(Stored items from a collection)
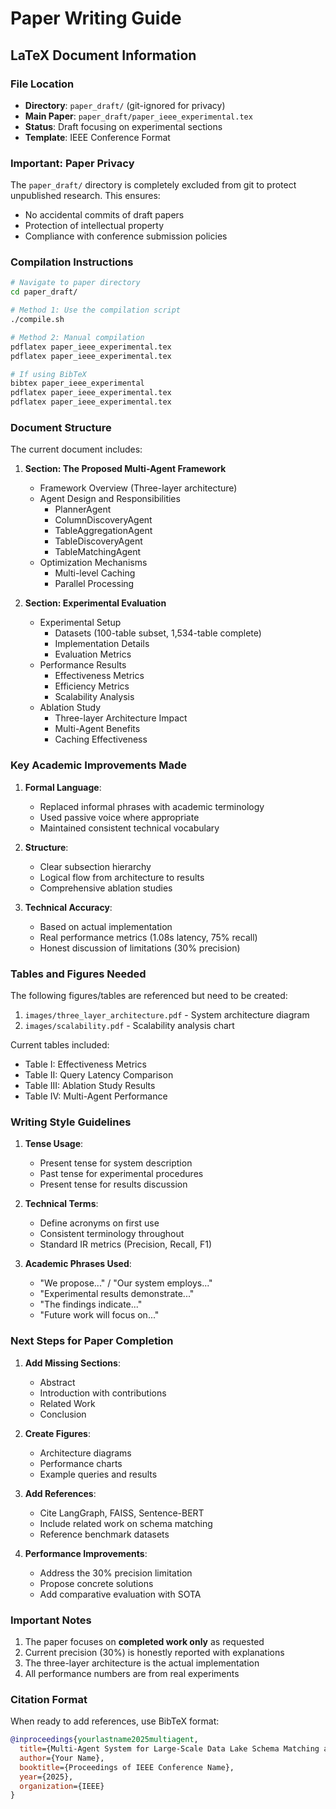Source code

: # Paper Writing Guide

## LaTeX Document Information

### File Location
- **Directory**: `paper_draft/` (git-ignored for privacy)
- **Main Paper**: `paper_draft/paper_ieee_experimental.tex`
- **Status**: Draft focusing on experimental sections
- **Template**: IEEE Conference Format

### Important: Paper Privacy
The `paper_draft/` directory is completely excluded from git to protect unpublished research. This ensures:
- No accidental commits of draft papers
- Protection of intellectual property
- Compliance with conference submission policies

### Compilation Instructions

```bash
# Navigate to paper directory
cd paper_draft/

# Method 1: Use the compilation script
./compile.sh

# Method 2: Manual compilation
pdflatex paper_ieee_experimental.tex
pdflatex paper_ieee_experimental.tex

# If using BibTeX
bibtex paper_ieee_experimental
pdflatex paper_ieee_experimental.tex
pdflatex paper_ieee_experimental.tex
```

### Document Structure

The current document includes:

1. **Section: The Proposed Multi-Agent Framework**
   - Framework Overview (Three-layer architecture)
   - Agent Design and Responsibilities
     - PlannerAgent
     - ColumnDiscoveryAgent
     - TableAggregationAgent
     - TableDiscoveryAgent
     - TableMatchingAgent
   - Optimization Mechanisms
     - Multi-level Caching
     - Parallel Processing

2. **Section: Experimental Evaluation**
   - Experimental Setup
     - Datasets (100-table subset, 1,534-table complete)
     - Implementation Details
     - Evaluation Metrics
   - Performance Results
     - Effectiveness Metrics
     - Efficiency Metrics
     - Scalability Analysis
   - Ablation Study
     - Three-layer Architecture Impact
     - Multi-Agent Benefits
     - Caching Effectiveness

### Key Academic Improvements Made

1. **Formal Language**: 
   - Replaced informal phrases with academic terminology
   - Used passive voice where appropriate
   - Maintained consistent technical vocabulary

2. **Structure**:
   - Clear subsection hierarchy
   - Logical flow from architecture to results
   - Comprehensive ablation studies

3. **Technical Accuracy**:
   - Based on actual implementation
   - Real performance metrics (1.08s latency, 75% recall)
   - Honest discussion of limitations (30% precision)

### Tables and Figures Needed

The following figures/tables are referenced but need to be created:

1. `images/three_layer_architecture.pdf` - System architecture diagram
2. `images/scalability.pdf` - Scalability analysis chart

Current tables included:
- Table I: Effectiveness Metrics
- Table II: Query Latency Comparison
- Table III: Ablation Study Results
- Table IV: Multi-Agent Performance

### Writing Style Guidelines

1. **Tense Usage**:
   - Present tense for system description
   - Past tense for experimental procedures
   - Present tense for results discussion

2. **Technical Terms**:
   - Define acronyms on first use
   - Consistent terminology throughout
   - Standard IR metrics (Precision, Recall, F1)

3. **Academic Phrases Used**:
   - "We propose..." / "Our system employs..."
   - "Experimental results demonstrate..."
   - "The findings indicate..."
   - "Future work will focus on..."

### Next Steps for Paper Completion

1. **Add Missing Sections**:
   - Abstract
   - Introduction with contributions
   - Related Work
   - Conclusion

2. **Create Figures**:
   - Architecture diagrams
   - Performance charts
   - Example queries and results

3. **Add References**:
   - Cite LangGraph, FAISS, Sentence-BERT
   - Include related work on schema matching
   - Reference benchmark datasets

4. **Performance Improvements**:
   - Address the 30% precision limitation
   - Propose concrete solutions
   - Add comparative evaluation with SOTA

### Important Notes

1. The paper focuses on **completed work only** as requested
2. Current precision (30%) is honestly reported with explanations
3. The three-layer architecture is the actual implementation
4. All performance numbers are from real experiments

### Citation Format

When ready to add references, use BibTeX format:

```bibtex
@inproceedings{yourlastname2025multiagent,
  title={Multi-Agent System for Large-Scale Data Lake Schema Matching and Discovery},
  author={Your Name},
  booktitle={Proceedings of IEEE Conference Name},
  year={2025},
  organization={IEEE}
}
```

▶ [Try it]
Tally the lines in the records above that hold the word "images", and give only that number.

▶ [Exercise solution]
2